What you should do :: Below are some entries; report how many of their lines contain the word "hsize", giving nothing besides the number.

Task input ::
%%
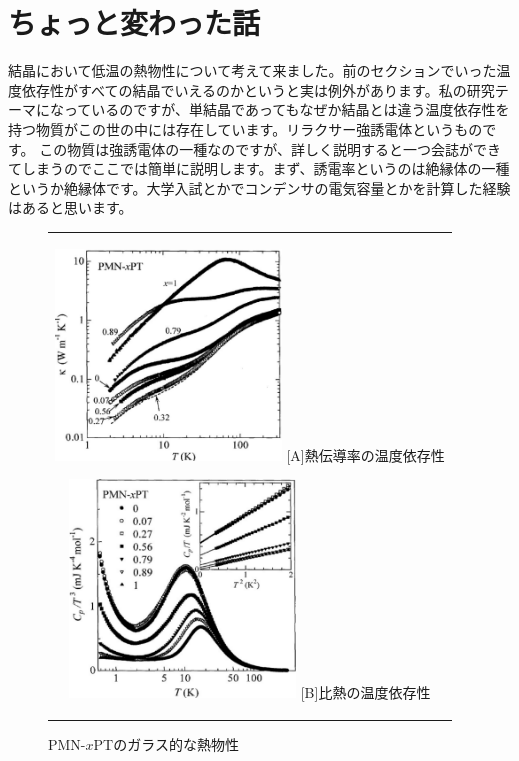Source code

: \documentclass[10pt,b5paper,papersize,dvipdfmx]{jsbook}
\begin{document}
\section{ちょっと変わった話}

結晶において低温の熱物性について考えて来ました。前のセクションでいった温度依存性がすべての結晶でいえるのかというと実は例外があります。私の研究テーマになっているのですが、単結晶であってもなぜか結晶とは違う温度依存性を持つ物質がこの世の中には存在しています。リラクサー強誘電体というものです。
この物質は強誘電体の一種なのですが、詳しく説明すると一つ会誌ができてしまうのでここでは簡単に説明します。まず、誘電率というのは絶縁体の一種というか絶縁体です。大学入試とかでコンデンサの電気容量とかを計算した経験はあると思います。

\begin{figure}[htbp]
  \begin{center}
      \begin{tabular}{c}  
      \begin{minipage}{0.5\hsize}
          \begin{center}
          \includegraphics[clip, width=6cm]{img/relaxor-thermal-conductivity.pdf}
          \hspace{1.6cm} [A]熱伝導率の温度依存性
      \end{center}
  \end{minipage}
  \begin{minipage}{0.5\hsize}
      \begin{center}
          \includegraphics[clip, width=6cm]{img/relaxor-heat-capacity.pdf}
          \hspace{1.6cm} [B]比熱の温度依存性
      \end{center}
      \end{minipage}
      \end{tabular}
      \caption{PMN-$x$PTのガラス的な熱物性\cite{relaxCT}}
      \label{fig:lena}
  \end{center}
\end{figure}
\end{document}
%%
Solution to this task :: 2